Wednesday, August 15, 2007

Woodstock 2007: The Times, They Definitely Have A'Changed

Thirty-eight years after the second-largest city in New York state assembled for three days of rock 'n' roll, drugs, nonviolence and general nakedness, The New York Times has reported that Max Yasgur's Bethel, N.Y., farm -- what's left of it -- is for sale for $8 million.
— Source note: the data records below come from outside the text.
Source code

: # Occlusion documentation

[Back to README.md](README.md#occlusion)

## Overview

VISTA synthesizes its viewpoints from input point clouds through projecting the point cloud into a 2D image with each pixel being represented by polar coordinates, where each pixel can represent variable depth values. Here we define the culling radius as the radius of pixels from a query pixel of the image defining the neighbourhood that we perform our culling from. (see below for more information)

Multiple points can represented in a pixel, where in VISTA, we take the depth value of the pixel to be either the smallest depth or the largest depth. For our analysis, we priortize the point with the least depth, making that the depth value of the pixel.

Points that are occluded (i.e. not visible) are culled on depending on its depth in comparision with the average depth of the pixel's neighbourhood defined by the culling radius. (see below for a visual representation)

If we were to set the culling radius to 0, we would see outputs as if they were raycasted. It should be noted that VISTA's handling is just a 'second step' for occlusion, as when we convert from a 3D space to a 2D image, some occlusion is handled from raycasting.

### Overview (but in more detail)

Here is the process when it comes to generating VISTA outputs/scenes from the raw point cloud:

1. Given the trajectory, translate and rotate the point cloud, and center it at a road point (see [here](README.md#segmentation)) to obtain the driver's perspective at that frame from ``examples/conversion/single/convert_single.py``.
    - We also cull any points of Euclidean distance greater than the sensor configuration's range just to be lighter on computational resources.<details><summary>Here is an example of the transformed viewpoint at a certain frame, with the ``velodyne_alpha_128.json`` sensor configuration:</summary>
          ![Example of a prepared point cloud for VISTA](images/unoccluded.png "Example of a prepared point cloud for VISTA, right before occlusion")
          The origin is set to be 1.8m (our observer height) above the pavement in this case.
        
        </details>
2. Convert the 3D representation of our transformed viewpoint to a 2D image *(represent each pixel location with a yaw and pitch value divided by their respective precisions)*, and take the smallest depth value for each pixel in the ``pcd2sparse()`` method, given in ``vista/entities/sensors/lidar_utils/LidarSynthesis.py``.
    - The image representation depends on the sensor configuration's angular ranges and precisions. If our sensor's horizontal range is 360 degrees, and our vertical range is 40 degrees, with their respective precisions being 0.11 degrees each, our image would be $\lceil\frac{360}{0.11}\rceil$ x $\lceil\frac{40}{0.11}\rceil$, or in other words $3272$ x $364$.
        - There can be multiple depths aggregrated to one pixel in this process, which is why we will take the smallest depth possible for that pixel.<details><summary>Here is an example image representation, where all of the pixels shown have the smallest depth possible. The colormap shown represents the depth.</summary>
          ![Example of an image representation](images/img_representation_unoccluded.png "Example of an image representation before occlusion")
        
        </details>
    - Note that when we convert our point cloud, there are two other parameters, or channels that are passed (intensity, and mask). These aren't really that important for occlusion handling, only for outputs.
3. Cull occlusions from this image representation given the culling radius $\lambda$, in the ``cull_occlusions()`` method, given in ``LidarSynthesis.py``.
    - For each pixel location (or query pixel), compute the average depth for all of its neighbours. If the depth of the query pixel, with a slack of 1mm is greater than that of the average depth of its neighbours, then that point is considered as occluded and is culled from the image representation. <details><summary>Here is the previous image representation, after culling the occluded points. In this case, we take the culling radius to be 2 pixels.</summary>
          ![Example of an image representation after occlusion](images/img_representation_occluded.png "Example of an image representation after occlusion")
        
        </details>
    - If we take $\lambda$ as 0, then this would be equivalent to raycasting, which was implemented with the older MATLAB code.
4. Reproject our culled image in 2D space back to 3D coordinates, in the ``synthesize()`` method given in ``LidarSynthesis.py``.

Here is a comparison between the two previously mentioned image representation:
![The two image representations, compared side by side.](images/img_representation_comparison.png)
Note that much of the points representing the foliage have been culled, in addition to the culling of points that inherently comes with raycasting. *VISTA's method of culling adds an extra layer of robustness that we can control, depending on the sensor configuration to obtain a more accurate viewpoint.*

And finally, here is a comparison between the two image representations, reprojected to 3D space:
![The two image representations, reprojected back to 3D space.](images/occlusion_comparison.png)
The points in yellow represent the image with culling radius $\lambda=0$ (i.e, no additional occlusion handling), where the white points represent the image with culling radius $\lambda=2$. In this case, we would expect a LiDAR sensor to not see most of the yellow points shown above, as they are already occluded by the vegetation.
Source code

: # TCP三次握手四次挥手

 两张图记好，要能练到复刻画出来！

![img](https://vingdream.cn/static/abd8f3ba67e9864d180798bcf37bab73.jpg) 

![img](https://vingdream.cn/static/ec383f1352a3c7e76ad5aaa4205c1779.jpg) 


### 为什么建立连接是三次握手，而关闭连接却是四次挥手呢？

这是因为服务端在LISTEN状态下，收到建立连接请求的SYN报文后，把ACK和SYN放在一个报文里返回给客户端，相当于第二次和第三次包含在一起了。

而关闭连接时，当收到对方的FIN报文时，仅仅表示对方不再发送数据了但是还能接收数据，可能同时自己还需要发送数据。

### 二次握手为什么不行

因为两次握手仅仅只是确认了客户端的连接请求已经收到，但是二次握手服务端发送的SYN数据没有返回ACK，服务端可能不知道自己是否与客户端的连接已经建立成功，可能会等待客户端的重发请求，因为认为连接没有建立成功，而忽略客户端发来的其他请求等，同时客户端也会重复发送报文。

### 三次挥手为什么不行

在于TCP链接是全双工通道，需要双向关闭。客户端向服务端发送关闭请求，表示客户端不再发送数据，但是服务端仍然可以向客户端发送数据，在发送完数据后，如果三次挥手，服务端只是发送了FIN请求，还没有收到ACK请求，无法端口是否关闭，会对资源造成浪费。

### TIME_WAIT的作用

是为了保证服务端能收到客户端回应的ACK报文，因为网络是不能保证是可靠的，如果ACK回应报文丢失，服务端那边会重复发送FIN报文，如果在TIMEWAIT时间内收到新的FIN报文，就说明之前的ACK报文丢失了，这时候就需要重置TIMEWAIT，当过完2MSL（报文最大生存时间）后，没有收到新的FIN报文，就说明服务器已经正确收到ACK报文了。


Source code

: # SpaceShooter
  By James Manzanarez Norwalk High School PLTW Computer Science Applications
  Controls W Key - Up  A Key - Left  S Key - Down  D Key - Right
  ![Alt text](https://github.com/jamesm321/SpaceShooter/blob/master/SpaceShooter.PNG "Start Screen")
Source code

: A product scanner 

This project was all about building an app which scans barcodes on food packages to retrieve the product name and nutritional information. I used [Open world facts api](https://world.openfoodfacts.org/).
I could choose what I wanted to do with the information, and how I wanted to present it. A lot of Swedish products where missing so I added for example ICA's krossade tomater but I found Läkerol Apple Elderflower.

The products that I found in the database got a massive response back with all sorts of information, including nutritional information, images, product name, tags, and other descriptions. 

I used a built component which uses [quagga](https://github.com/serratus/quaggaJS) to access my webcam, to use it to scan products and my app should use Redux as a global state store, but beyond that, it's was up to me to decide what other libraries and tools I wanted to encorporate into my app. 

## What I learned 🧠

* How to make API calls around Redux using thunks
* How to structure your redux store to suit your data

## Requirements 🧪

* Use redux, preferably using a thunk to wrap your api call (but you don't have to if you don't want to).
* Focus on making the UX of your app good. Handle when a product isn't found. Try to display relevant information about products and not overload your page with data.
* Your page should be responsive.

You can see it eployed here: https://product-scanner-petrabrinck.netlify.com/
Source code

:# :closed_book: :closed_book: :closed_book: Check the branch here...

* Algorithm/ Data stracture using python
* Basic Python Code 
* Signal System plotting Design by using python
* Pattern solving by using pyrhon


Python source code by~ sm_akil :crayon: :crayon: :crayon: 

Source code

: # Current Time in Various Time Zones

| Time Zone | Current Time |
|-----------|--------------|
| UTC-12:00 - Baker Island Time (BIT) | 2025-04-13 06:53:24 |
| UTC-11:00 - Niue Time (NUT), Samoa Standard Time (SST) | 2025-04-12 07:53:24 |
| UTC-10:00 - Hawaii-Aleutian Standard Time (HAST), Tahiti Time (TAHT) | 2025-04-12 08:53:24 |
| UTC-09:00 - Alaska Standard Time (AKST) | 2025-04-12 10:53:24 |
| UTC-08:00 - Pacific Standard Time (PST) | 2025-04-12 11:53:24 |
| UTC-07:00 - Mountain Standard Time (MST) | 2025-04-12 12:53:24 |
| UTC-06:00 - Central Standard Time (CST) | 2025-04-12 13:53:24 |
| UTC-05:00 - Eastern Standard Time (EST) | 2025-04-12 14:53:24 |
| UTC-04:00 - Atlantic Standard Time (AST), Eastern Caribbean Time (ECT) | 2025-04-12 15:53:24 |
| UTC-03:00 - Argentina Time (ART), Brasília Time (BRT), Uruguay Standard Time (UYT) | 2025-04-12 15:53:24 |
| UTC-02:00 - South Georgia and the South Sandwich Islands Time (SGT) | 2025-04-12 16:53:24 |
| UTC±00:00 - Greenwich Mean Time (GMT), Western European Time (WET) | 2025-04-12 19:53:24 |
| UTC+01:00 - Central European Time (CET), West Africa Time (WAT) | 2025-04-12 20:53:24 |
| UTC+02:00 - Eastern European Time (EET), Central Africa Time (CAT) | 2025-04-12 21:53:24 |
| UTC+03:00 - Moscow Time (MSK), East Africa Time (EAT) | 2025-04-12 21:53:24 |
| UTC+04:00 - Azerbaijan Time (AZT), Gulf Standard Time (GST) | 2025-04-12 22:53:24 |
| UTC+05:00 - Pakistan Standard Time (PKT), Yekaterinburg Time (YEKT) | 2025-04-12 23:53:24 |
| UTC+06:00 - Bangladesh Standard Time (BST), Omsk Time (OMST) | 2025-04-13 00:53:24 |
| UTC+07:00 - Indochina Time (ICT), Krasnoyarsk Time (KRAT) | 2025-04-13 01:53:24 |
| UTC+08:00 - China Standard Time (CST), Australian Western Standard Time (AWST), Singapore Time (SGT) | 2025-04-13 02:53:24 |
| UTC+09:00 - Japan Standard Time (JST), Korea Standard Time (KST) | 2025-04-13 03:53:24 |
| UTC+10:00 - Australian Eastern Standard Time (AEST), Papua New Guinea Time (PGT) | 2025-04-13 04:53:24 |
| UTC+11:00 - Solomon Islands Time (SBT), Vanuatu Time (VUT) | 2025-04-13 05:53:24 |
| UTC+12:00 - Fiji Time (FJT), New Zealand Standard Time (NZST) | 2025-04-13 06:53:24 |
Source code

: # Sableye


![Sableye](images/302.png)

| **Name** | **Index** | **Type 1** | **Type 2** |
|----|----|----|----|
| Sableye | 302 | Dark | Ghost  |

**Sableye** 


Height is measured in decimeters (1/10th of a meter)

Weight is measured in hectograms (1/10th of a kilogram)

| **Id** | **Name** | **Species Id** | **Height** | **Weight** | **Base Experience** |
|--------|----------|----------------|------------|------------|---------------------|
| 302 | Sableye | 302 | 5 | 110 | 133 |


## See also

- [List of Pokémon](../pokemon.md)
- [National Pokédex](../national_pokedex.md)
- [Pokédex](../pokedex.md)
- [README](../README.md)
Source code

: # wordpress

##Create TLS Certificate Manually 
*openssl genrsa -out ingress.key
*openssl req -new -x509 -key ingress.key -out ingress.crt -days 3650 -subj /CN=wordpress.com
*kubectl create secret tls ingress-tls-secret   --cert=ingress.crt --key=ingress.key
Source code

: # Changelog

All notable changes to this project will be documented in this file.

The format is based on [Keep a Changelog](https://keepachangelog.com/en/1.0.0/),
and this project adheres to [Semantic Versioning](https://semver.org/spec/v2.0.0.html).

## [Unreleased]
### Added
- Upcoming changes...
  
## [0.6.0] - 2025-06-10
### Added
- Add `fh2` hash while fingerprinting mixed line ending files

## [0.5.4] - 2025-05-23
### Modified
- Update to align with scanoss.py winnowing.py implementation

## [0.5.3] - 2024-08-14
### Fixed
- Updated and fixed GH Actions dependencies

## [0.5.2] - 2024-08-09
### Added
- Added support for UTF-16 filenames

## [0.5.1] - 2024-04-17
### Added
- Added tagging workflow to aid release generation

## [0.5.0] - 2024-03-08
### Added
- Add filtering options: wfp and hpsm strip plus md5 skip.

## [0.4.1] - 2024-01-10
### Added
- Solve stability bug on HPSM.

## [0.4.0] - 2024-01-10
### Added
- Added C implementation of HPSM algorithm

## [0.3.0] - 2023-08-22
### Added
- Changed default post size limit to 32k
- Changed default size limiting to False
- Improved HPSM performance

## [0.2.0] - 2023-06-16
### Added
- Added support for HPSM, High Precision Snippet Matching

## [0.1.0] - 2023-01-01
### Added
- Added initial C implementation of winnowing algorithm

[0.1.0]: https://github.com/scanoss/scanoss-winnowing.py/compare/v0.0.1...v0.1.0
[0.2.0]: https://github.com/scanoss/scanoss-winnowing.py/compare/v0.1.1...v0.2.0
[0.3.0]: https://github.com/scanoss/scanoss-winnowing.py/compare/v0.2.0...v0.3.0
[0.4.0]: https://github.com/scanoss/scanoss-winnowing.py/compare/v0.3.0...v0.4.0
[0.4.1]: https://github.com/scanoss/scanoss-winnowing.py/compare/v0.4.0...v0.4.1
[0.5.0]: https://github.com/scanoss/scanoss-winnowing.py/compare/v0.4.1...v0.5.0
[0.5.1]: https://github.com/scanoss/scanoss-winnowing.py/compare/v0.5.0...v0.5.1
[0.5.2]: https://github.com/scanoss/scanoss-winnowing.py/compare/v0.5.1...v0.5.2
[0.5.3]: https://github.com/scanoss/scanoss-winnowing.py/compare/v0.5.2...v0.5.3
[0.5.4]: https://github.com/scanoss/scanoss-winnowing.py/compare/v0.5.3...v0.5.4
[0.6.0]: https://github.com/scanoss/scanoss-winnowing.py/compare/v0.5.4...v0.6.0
Roy Howard, 73, and Jeryl Abramson, 53, do not own the actual site where the Woodstock music festival took place. What they have is Yasgur's old house and acreage around it. Pieces of the original land have been sold over the years. Howard and Abramson are reported to have been reverent conservators of the property they had, for a while. They held "reunions" that included Melanie and Country Joe McDonald, and so forth. Now they're selling out and retiring in Arizona.

What became of the actual land that the August 1969 lovefest took place on? The Times reports:

The place where the event happened was sold to a nonprofit foundation set up by Alan Gerry, a billionaire entrepreneur and former Marine. He built an open-air performing arts center there with seating for 5,000 and lawn space for 12,000, an air-conditioned museum pavilion, a staff of guides and a kiosk where the hard of hearing can rent amplification devices. Smoking is not allowed on the grounds.

... There is lots of security. Any food that's brought in must be carried in one-gallon plastic bags. Camping is not allowed.

And -- stay away from the brown cappuccino. Man, it's way too strong.